Segment Start: Data records

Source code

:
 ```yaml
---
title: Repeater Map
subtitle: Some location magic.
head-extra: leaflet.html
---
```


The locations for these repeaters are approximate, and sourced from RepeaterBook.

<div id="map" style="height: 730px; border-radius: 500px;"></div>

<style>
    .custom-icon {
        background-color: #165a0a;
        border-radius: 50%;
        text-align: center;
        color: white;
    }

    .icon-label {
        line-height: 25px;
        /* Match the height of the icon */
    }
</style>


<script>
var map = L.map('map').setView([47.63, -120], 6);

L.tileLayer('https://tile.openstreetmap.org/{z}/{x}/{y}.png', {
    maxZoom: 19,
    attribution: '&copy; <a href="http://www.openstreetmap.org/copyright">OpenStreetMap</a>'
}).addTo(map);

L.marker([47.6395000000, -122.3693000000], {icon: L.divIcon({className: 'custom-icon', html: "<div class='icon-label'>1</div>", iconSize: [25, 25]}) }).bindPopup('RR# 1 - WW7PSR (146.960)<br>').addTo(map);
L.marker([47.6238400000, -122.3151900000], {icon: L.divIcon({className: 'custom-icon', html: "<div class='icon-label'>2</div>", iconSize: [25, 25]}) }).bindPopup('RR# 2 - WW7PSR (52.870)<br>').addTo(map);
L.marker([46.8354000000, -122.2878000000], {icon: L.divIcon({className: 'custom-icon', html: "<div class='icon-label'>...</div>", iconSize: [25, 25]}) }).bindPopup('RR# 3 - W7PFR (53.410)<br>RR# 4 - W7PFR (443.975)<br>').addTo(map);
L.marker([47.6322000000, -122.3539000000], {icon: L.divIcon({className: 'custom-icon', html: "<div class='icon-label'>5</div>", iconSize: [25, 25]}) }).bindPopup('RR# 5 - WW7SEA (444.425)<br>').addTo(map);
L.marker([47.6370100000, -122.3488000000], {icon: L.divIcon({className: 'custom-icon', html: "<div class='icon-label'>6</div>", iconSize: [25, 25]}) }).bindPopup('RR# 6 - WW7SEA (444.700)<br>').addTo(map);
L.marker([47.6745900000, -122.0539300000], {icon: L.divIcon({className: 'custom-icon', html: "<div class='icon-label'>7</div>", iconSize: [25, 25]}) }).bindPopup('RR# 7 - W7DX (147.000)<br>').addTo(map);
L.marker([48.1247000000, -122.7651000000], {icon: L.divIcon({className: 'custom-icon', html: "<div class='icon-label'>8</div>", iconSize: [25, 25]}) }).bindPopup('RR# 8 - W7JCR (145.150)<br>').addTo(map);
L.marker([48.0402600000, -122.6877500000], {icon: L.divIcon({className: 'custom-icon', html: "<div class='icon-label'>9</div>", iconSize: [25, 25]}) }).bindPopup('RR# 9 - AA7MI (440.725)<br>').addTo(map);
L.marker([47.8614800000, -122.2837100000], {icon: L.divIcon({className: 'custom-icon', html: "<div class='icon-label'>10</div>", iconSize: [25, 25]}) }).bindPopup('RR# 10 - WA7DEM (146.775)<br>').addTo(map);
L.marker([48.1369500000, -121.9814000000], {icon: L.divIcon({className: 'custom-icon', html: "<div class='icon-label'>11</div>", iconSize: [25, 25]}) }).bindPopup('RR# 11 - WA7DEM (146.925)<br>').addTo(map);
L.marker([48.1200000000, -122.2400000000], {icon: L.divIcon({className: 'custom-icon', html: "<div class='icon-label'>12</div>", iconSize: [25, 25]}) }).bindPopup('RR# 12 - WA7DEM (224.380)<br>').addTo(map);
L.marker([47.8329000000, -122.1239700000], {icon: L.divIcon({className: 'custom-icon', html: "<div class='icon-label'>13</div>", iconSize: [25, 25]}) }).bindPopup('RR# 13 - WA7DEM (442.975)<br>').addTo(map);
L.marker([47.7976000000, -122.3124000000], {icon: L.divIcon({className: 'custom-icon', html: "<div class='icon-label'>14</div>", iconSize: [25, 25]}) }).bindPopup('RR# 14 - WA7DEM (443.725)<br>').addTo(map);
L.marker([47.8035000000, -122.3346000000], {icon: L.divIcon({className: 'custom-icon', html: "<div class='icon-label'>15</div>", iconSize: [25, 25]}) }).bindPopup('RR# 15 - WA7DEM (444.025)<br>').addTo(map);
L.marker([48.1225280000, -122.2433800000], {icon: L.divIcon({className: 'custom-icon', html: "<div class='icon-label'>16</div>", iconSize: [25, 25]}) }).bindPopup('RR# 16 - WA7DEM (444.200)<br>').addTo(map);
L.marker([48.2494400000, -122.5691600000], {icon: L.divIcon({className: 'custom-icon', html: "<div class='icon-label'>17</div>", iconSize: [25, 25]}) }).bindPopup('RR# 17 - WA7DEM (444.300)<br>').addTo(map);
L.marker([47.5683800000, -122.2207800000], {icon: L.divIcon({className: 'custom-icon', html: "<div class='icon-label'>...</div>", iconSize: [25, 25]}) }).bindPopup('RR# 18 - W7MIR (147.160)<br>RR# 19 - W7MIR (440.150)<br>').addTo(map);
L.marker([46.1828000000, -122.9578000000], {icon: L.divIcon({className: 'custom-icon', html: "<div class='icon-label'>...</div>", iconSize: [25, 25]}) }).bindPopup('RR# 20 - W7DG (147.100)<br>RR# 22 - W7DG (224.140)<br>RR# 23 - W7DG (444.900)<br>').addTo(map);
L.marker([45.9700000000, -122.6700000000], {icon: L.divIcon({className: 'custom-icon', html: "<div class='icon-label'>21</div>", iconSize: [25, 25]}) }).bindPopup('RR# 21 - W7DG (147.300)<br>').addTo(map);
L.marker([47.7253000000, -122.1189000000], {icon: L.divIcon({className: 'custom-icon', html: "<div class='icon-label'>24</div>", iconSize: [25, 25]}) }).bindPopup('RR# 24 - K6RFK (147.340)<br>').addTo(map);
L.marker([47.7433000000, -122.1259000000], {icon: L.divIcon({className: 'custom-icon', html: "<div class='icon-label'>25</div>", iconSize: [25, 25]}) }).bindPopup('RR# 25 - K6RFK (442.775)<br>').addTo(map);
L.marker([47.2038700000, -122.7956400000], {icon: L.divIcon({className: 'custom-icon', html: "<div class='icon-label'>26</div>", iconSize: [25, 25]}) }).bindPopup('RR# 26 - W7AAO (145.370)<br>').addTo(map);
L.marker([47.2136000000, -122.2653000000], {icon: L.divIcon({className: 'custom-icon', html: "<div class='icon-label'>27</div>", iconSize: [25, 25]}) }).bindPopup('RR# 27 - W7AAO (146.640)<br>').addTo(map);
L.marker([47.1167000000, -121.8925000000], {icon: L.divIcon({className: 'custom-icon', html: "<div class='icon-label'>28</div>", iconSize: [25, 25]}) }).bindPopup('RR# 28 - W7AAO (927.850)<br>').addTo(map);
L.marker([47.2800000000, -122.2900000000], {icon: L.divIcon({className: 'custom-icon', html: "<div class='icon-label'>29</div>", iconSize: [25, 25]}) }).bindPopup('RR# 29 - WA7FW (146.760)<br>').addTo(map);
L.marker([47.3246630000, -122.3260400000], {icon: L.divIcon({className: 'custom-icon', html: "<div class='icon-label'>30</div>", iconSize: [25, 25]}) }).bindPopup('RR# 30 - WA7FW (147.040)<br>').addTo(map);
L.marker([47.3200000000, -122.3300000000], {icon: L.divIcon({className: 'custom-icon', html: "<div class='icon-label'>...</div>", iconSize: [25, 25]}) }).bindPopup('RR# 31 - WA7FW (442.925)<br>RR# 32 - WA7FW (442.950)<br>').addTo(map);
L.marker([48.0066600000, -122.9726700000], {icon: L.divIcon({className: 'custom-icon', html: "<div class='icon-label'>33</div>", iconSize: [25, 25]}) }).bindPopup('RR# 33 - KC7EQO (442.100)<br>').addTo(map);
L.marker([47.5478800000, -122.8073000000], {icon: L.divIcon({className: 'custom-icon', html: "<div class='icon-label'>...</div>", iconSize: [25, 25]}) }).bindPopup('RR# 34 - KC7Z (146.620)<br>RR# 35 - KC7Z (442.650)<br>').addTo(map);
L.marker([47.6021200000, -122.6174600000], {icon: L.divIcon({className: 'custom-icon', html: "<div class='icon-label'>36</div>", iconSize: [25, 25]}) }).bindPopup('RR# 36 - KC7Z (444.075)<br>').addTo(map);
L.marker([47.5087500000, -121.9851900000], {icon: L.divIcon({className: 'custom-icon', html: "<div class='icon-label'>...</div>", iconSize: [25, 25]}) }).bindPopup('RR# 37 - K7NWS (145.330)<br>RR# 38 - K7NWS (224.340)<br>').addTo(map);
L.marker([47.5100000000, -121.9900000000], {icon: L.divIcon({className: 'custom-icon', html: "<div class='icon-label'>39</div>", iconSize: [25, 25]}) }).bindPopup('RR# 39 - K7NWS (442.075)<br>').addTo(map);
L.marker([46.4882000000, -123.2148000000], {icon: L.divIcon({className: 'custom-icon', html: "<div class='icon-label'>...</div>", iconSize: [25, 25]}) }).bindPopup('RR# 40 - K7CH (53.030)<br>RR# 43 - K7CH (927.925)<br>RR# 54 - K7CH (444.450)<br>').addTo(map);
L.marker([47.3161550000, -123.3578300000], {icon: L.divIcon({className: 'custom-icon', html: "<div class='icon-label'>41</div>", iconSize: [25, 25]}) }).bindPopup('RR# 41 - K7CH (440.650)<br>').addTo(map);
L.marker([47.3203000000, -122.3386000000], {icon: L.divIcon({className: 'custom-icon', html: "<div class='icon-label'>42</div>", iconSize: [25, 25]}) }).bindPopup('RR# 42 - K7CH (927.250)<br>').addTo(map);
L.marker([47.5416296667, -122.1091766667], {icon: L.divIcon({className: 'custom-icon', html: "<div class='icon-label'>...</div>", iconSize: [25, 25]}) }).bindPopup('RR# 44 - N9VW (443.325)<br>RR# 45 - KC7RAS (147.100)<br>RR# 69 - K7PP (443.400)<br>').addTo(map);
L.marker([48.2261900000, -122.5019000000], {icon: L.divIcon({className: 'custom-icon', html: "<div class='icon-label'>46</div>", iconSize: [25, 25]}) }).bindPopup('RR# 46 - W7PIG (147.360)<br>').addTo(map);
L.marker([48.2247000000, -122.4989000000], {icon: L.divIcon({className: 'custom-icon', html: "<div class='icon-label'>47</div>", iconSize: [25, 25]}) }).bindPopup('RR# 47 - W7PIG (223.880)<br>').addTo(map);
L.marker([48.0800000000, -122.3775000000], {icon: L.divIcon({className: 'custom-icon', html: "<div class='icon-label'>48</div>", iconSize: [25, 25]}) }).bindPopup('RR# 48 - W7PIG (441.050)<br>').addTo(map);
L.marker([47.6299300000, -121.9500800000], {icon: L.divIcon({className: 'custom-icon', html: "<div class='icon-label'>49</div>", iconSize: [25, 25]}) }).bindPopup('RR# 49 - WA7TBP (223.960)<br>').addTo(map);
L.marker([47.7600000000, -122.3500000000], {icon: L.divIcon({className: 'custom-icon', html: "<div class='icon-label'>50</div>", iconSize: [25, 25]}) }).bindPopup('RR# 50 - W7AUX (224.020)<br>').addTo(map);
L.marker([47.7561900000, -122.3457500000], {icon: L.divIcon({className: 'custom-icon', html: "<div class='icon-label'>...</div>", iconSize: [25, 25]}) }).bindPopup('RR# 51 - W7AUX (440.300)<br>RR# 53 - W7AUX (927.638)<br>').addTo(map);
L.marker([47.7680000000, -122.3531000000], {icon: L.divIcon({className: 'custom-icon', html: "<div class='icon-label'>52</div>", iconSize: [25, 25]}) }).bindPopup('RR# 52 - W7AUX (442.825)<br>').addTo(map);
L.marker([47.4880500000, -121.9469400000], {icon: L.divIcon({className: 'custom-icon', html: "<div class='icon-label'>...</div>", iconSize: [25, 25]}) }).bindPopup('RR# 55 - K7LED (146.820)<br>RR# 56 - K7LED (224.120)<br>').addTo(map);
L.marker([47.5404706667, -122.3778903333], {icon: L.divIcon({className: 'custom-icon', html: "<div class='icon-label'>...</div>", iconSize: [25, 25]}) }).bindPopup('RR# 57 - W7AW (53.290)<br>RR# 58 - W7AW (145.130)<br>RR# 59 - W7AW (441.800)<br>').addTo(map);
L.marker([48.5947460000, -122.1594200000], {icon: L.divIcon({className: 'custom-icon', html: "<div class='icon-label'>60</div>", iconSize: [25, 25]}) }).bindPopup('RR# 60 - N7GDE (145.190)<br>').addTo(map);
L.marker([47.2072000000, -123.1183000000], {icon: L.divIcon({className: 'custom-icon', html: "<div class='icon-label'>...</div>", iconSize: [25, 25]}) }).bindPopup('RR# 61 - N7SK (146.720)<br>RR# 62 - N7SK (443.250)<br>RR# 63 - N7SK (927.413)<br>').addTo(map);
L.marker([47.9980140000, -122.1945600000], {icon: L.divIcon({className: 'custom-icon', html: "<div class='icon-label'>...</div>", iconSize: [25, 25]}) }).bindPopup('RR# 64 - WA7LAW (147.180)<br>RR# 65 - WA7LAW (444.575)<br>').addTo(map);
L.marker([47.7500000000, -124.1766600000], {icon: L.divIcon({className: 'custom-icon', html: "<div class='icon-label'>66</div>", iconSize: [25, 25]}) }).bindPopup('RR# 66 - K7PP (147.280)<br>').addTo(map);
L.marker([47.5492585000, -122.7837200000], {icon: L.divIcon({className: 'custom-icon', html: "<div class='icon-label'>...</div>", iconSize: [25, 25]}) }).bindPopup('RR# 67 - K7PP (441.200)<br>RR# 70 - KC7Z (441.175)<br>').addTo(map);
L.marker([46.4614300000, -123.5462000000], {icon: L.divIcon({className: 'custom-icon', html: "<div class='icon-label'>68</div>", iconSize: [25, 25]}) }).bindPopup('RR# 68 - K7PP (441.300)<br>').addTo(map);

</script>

Segment End: Data records

> _Work to be completed_:
Your answer should consist of each line of the data above in which the word "color" occurs.

> _Expected answer_:
        background-color: #165a0a;
        color: white;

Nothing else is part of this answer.